Ik knik driftig. Komt me bekend voor.
‘Die kinderen worden daar natuurlijk weer heel vervelend van, want die willen niet dat hun moeder moe is. Die willen dat ze blij is, en vol energie. Nou, dat was Geraldine dus altijd. Die stond altijd te trappelen – het was net alsof Lucy haar die bijzondere energie gaf. Bovendien kwam ze haar altijd al heel vroeg ophalen. Meestal stond ze al tien minuten van tevoren bij de klas te springen. Dan gluurde ze door het raam, zwaaiend en knipogend als een verliefde puber, of zo. We maakten ons nog zorgen over wat er zou gebeuren als Lucy later het huis uit zou gaan. Je hebt van die moeders die daar helemaal aan onderdoor gaan.’

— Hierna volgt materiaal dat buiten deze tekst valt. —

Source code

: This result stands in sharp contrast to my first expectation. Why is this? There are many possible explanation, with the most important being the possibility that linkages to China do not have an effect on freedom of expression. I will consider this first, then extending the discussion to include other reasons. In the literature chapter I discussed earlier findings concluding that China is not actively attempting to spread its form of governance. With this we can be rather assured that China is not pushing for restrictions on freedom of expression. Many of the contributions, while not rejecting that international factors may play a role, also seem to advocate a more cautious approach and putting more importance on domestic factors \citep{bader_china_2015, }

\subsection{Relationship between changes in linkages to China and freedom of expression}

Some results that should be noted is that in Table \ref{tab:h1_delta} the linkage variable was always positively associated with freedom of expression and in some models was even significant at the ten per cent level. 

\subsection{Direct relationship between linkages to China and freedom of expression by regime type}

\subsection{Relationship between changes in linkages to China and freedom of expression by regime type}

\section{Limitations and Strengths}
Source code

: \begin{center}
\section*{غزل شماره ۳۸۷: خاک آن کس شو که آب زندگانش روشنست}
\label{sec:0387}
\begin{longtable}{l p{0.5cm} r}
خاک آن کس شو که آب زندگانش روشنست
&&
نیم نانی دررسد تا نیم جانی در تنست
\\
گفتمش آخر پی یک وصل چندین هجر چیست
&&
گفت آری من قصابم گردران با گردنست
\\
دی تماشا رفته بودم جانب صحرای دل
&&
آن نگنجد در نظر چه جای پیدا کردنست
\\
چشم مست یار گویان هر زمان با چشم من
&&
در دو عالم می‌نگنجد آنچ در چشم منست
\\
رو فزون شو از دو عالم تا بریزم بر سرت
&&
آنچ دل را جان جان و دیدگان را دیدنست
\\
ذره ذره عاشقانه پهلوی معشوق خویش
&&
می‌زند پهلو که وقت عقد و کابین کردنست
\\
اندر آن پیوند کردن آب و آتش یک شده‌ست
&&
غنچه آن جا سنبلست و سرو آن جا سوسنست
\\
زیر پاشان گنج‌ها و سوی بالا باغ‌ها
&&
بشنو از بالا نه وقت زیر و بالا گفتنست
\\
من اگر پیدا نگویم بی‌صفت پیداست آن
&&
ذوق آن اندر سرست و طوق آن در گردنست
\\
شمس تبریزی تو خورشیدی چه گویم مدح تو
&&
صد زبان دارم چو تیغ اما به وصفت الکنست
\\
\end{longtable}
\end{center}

‘Maar dat kun je toch allemaal aan de politie vertellen,’ zeg ik. ‘Waarom denk je dat die niet naar jou willen luisteren? Het lijkt me dat je heel goed weet waar je het over hebt.’
Sian haalt haar schouders op. ‘Daar hebben ze ongetwijfeld zo hun redenen voor. En u gelooft toch ook niet echt dat ik hen op andere gedachten kan brengen, of wel?’ Ze kijkt op haar horloge. ‘Ik moet zo weer naar binnen.’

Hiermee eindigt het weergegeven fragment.